Directions for this task:
Copy out every record exactly.

(Records excerpted from a collection)
▼

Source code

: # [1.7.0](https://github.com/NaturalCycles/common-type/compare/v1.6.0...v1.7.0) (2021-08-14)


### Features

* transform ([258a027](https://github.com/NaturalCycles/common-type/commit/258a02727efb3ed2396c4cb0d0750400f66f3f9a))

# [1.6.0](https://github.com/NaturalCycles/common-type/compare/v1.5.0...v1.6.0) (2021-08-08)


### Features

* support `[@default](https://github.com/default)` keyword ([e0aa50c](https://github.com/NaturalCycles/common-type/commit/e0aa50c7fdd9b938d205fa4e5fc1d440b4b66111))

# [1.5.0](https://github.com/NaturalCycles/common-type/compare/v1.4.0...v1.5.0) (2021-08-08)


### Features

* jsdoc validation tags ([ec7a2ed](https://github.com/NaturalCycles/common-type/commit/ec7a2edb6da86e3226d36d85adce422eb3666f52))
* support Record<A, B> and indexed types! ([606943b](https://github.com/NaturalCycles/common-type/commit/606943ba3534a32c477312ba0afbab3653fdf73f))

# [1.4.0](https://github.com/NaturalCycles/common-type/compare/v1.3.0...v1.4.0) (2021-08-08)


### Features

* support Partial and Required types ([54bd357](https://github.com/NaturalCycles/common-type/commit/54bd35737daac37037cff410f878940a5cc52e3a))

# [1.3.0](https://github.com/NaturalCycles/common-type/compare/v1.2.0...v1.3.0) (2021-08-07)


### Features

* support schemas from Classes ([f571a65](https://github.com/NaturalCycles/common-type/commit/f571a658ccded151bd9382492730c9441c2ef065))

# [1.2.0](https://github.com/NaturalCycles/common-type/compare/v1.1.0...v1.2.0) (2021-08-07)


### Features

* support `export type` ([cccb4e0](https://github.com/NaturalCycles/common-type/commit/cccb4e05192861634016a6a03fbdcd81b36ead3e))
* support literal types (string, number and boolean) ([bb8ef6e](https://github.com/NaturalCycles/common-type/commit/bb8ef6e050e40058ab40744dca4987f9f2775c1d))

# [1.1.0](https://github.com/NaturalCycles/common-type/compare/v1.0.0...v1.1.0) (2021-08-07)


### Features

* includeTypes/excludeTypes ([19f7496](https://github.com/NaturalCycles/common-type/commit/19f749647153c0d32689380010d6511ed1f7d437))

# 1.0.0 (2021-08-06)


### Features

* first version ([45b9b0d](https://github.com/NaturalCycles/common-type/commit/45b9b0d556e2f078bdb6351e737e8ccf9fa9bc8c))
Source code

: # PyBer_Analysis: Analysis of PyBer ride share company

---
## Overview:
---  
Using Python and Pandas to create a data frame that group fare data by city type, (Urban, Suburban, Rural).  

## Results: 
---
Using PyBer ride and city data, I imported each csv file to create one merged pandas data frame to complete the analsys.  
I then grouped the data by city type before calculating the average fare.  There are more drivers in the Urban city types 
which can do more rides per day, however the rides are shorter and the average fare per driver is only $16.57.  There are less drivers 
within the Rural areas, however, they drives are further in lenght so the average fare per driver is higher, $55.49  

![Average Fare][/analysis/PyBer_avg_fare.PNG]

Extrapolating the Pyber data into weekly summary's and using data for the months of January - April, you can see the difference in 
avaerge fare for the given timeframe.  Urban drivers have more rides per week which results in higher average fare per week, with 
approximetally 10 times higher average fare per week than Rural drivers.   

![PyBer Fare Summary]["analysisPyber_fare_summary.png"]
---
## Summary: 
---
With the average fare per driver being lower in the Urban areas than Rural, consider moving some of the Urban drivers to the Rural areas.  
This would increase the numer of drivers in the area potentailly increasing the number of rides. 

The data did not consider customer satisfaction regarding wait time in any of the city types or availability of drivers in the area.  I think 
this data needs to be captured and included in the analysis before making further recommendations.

▲

Answer:
Source code

: # [1.7.0](https://github.com/NaturalCycles/common-type/compare/v1.6.0...v1.7.0) (2021-08-14)


### Features

* transform ([258a027](https://github.com/NaturalCycles/common-type/commit/258a02727efb3ed2396c4cb0d0750400f66f3f9a))

# [1.6.0](https://github.com/NaturalCycles/common-type/compare/v1.5.0...v1.6.0) (2021-08-08)


### Features

* support `[@default](https://github.com/default)` keyword ([e0aa50c](https://github.com/NaturalCycles/common-type/commit/e0aa50c7fdd9b938d205fa4e5fc1d440b4b66111))

# [1.5.0](https://github.com/NaturalCycles/common-type/compare/v1.4.0...v1.5.0) (2021-08-08)


### Features

* jsdoc validation tags ([ec7a2ed](https://github.com/NaturalCycles/common-type/commit/ec7a2edb6da86e3226d36d85adce422eb3666f52))
* support Record<A, B> and indexed types! ([606943b](https://github.com/NaturalCycles/common-type/commit/606943ba3534a32c477312ba0afbab3653fdf73f))

# [1.4.0](https://github.com/NaturalCycles/common-type/compare/v1.3.0...v1.4.0) (2021-08-08)


### Features

* support Partial and Required types ([54bd357](https://github.com/NaturalCycles/common-type/commit/54bd35737daac37037cff410f878940a5cc52e3a))

# [1.3.0](https://github.com/NaturalCycles/common-type/compare/v1.2.0...v1.3.0) (2021-08-07)


### Features

* support schemas from Classes ([f571a65](https://github.com/NaturalCycles/common-type/commit/f571a658ccded151bd9382492730c9441c2ef065))

# [1.2.0](https://github.com/NaturalCycles/common-type/compare/v1.1.0...v1.2.0) (2021-08-07)


### Features

* support `export type` ([cccb4e0](https://github.com/NaturalCycles/common-type/commit/cccb4e05192861634016a6a03fbdcd81b36ead3e))
* support literal types (string, number and boolean) ([bb8ef6e](https://github.com/NaturalCycles/common-type/commit/bb8ef6e050e40058ab40744dca4987f9f2775c1d))

# [1.1.0](https://github.com/NaturalCycles/common-type/compare/v1.0.0...v1.1.0) (2021-08-07)


### Features

* includeTypes/excludeTypes ([19f7496](https://github.com/NaturalCycles/common-type/commit/19f749647153c0d32689380010d6511ed1f7d437))

# 1.0.0 (2021-08-06)


### Features

* first version ([45b9b0d](https://github.com/NaturalCycles/common-type/commit/45b9b0d556e2f078bdb6351e737e8ccf9fa9bc8c))
Source code

: # PyBer_Analysis: Analysis of PyBer ride share company

---
## Overview:
---  
Using Python and Pandas to create a data frame that group fare data by city type, (Urban, Suburban, Rural).  

## Results: 
---
Using PyBer ride and city data, I imported each csv file to create one merged pandas data frame to complete the analsys.  
I then grouped the data by city type before calculating the average fare.  There are more drivers in the Urban city types 
which can do more rides per day, however the rides are shorter and the average fare per driver is only $16.57.  There are less drivers 
within the Rural areas, however, they drives are further in lenght so the average fare per driver is higher, $55.49  

![Average Fare][/analysis/PyBer_avg_fare.PNG]

Extrapolating the Pyber data into weekly summary's and using data for the months of January - April, you can see the difference in 
avaerge fare for the given timeframe.  Urban drivers have more rides per week which results in higher average fare per week, with 
approximetally 10 times higher average fare per week than Rural drivers.   

![PyBer Fare Summary]["analysisPyber_fare_summary.png"]
---
## Summary: 
---
With the average fare per driver being lower in the Urban areas than Rural, consider moving some of the Urban drivers to the Rural areas.  
This would increase the numer of drivers in the area potentailly increasing the number of rides. 

The data did not consider customer satisfaction regarding wait time in any of the city types or availability of drivers in the area.  I think 
this data needs to be captured and included in the analysis before making further recommendations.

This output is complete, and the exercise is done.